Mondelez International Earnings: Strong FY 2024 performance with balanced top-line growth, earnings, and free cash flow.

MDLZ Financial Analysis

Analysis Date: 2/5/2025

Business Model

Mondelez International generates revenue through the sale of snacks and food products across various categories and geographies. Key categories include Biscuits & Baked Snacks, Chocolate, and Gum & Candy. Revenue is diversified across developed and emerging markets.

Revenue Sources

  • Biscuits & Baked Snacks (e.g., Oreo, Ritz, LU, Belvita, Tate's Bake Shop)
  • Chocolate (e.g., Cadbury Dairy Milk, Milka, Toblerone)
  • Gum & Candy
  • Beverage (e.g., Tang)
  • Cheese & Grocery (e.g., Philadelphia)

Income Statement Analysis

  • Net revenues increased by 3.1% compared to the previous year quarter, driven by Organic Net Revenue growth of 5.2%, offset by currency headwinds.
  • Gross profit increased by 6.9% with gross profit margin improving to 38.6% from 37.3%, driven by favorable year-over-year change in mark-to-market impacts from derivatives.
  • Operating income significantly increased by 35.0%, with operating income margin at 16.8%, up from 12.8% due to factors including favorable year-over-year change in mark-to-market gains from currency and commodity hedging activities and lower divestiture-related costs.

Balance Sheet Analysis

  • Cash and cash equivalents decreased by 25.4%, indicating cash utilization for operations, investments, or returns to shareholders.
  • Trade receivables increased by 6.6% and inventories increased by 5.9%, suggesting potential sales growth and increased business activity.
  • Total assets decreased by 4.1%, primarily due to a decrease in goodwill and intangible assets.
  • Total liabilities decreased by 3.5% mainly due to reduction in long-term debt and short-term borrowings.
  • Total Mondelēz International Shareholders' Equity decreased by 4.9%, reflecting share repurchases and other equity adjustments.

Capital Allocation

Mondelez International demonstrates a balanced capital allocation strategy: Dividends: Increased dividends paid in FY 2024 compared to FY 2023, indicating a commitment to providing shareholder returns through regular dividend payouts. Share Repurchases: Significantly increased share repurchases in FY 2024, reflecting a strategy to enhance shareholder value by reducing share count and potentially signaling undervaluation of the company's stock. Business Reinvestment: Increased capital expenditures in FY 2024, suggesting continued investment in property, plant, and equipment to support future growth and operational efficiency. The acquisition of Evirth also indicates reinvestment in portfolio expansion. Liquidated investment in JDE Peet's to reallocate capital.

Management Commentary

Fiscal 2024 was another strong year of performance for our company. We delivered balanced top-line growth, strong earnings, and robust free cash flow generation, while returning significant capital back to shareholders.

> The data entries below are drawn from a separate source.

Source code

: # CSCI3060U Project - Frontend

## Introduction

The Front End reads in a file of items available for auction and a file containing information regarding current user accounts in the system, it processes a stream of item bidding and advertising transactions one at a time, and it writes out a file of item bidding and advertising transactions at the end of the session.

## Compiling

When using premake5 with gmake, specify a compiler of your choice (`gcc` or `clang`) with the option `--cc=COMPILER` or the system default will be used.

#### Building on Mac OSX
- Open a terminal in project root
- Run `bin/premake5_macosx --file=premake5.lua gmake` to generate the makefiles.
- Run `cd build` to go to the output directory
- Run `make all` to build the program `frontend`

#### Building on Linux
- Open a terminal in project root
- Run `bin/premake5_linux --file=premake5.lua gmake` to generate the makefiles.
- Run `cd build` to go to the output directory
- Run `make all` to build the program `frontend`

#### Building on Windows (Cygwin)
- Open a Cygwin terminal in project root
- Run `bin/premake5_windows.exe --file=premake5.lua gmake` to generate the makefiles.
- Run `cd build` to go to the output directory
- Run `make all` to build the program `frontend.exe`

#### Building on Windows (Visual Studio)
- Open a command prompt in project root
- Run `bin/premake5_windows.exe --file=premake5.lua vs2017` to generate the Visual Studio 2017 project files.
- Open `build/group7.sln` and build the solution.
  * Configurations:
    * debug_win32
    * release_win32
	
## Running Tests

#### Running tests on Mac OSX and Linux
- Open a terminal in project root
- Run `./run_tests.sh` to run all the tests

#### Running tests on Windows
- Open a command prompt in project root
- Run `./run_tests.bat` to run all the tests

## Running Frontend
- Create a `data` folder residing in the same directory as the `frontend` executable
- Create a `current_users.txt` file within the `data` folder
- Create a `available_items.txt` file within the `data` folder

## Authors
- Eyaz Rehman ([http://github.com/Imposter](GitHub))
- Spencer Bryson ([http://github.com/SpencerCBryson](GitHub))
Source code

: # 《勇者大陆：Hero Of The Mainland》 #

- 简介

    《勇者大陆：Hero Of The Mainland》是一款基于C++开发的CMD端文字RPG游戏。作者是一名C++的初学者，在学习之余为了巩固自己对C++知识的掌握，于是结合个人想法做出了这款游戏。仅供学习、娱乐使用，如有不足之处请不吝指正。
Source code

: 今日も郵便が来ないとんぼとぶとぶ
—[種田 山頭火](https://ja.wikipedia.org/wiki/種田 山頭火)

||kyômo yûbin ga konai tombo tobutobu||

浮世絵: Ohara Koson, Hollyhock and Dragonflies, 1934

As we transition into 2025, we remain focused on executing against our long-term growth strategy and delivering on our chocolate business playbook to navigate unprecedented cocoa cost inflation.

We expect Adjusted EPS to decline approximately 10% on a constant currency basis due to unprecedented cocoa cost inflation.

Cocoa costs continue to remain volatile amid supply concerns.

Overall Sentiment: Cautiously optimistic. Management expresses confidence in long-term strategy and brand strength, highlighting strong FY 2024 performance. However, there is caution regarding FY 2025 outlook due to significant cocoa cost inflation, expected to negatively impact EPS despite revenue growth and cost management efforts. The sentiment is balanced, acknowledging challenges while emphasizing strategic execution and long-term value creation.

Recommendation

Rating: Hold

Reason for Rating: Given the strong FY 2024 performance and positive long-term outlook balanced against the anticipated EPS decline in FY 2025 due to unprecedented cocoa costs and ongoing market volatility, a Hold recommendation is appropriate. The company demonstrates resilience and strategic focus, but near-term earnings headwinds warrant caution.

Disclaimer: This report is for informational purposes only and not investment advice. The analysis is based on limited information and subject to change. Investing in securities involves risks, including potential loss of principal. Past performance doesn't guarantee future results. Always conduct your own research, understand the risks, and consult a financial professional before making investment decisions.